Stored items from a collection
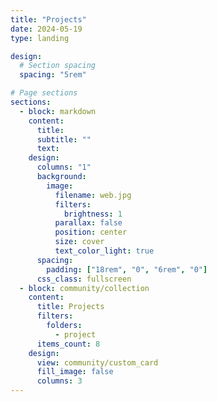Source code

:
 ```yaml
---
title: "Projects"
date: 2024-05-19
type: landing

design:
  # Section spacing
  spacing: "5rem"

# Page sections
sections:
  - block: markdown
    content:
      title:
      subtitle: ""
      text:
    design:
      columns: "1"
      background:
        image:
          filename: web.jpg
          filters:
            brightness: 1
          parallax: false
          position: center
          size: cover
          text_color_light: true
      spacing:
        padding: ["18rem", "0", "6rem", "0"]
      css_class: fullscreen
  - block: community/collection
    content:
      title: Projects
      filters:
        folders:
          - project
      items_count: 8
    design:
      view: community/custom_card
      fill_image: false
      columns: 3
---
```

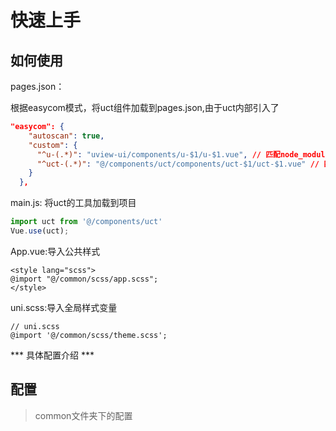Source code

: # 快速上手
## 如何使用
pages.json：

根据easycom模式，将uct组件加载到pages.json,由于uct内部引入了
```pages.json
"easycom": {
    "autoscan": true,
    "custom": {
      "^u-(.*)": "uview-ui/components/u-$1/u-$1.vue", // 匹配node_modules内的vue文件
      "^uct-(.*)": "@/components/uct/components/uct-$1/uct-$1.vue" // 匹配components目录内的vue文件
    }
  },
```
main.js:
将uct的工具加载到项目
```main.js
import uct from '@/components/uct'
Vue.use(uct);
```
App.vue:导入公共样式
```
<style lang="scss">
@import "@/common/scss/app.scss";
</style>
```

uni.scss:导入全局样式变量
```
// uni.scss
@import '@/common/scss/theme.scss';
```
*** 具体配置介绍 ***

## 配置
>common文件夹下的配置
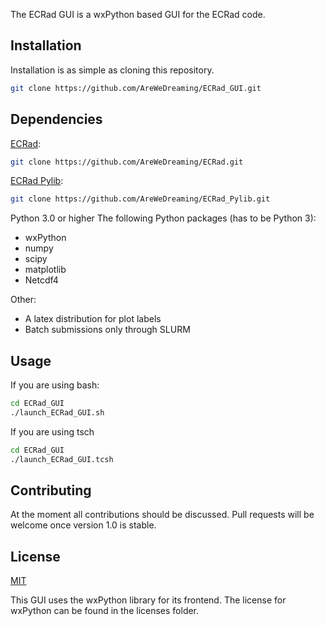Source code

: The ECRad GUI is a wxPython based GUI for the ECRad code.

## Installation

Installation is as simple as cloning this repository.

```bash
git clone https://github.com/AreWeDreaming/ECRad_GUI.git
```

## Dependencies
[ECRad](https://github.com/AreWeDreaming/ECRad):

```bash
git clone https://github.com/AreWeDreaming/ECRad.git
```
[ECRad Pylib](https://github.com/AreWeDreaming/ECRad_Pylib):

```bash
git clone https://github.com/AreWeDreaming/ECRad_Pylib.git
```


Python 3.0 or higher
The following Python packages (has to be Python 3):
* wxPython
* numpy
* scipy
* matplotlib
* Netcdf4

Other:
* A latex distribution for plot labels
* Batch submissions only through SLURM

## Usage
If you are using bash:
```bash
cd ECRad_GUI
./launch_ECRad_GUI.sh
```
If you are using tsch
```bash
cd ECRad_GUI
./launch_ECRad_GUI.tcsh
```


## Contributing
At the moment all contributions should be discussed. Pull requests will be welcome once version 1.0 is stable.

## License
[MIT](https://choosealicense.com/licenses/mit/)

This GUI uses the wxPython library for its frontend. The license for wxPython can be found in the licenses folder.
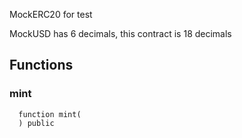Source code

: MockERC20 for test

MockUSD has 6 decimals, this contract is 18 decimals

## Functions
### mint
```solidity
  function mint(
  ) public
```




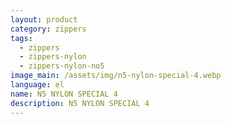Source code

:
```yaml
---
layout: product
category: zippers
tags:
  - zippers
  - zippers-nylon
  - zippers-nylon-no5
image_main: /assets/img/n5-nylon-special-4.webp
language: el
name: N5 NYLON SPECIAL 4
description: N5 NYLON SPECIAL 4
---
```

HOW TO COMPLETE THIS TASK: Filter the entries and copy each line with "import".

RESULT FOR THIS TASK:
import uct from '@/components/uct'
@import "@/common/scss/app.scss";
@import '@/common/scss/theme.scss';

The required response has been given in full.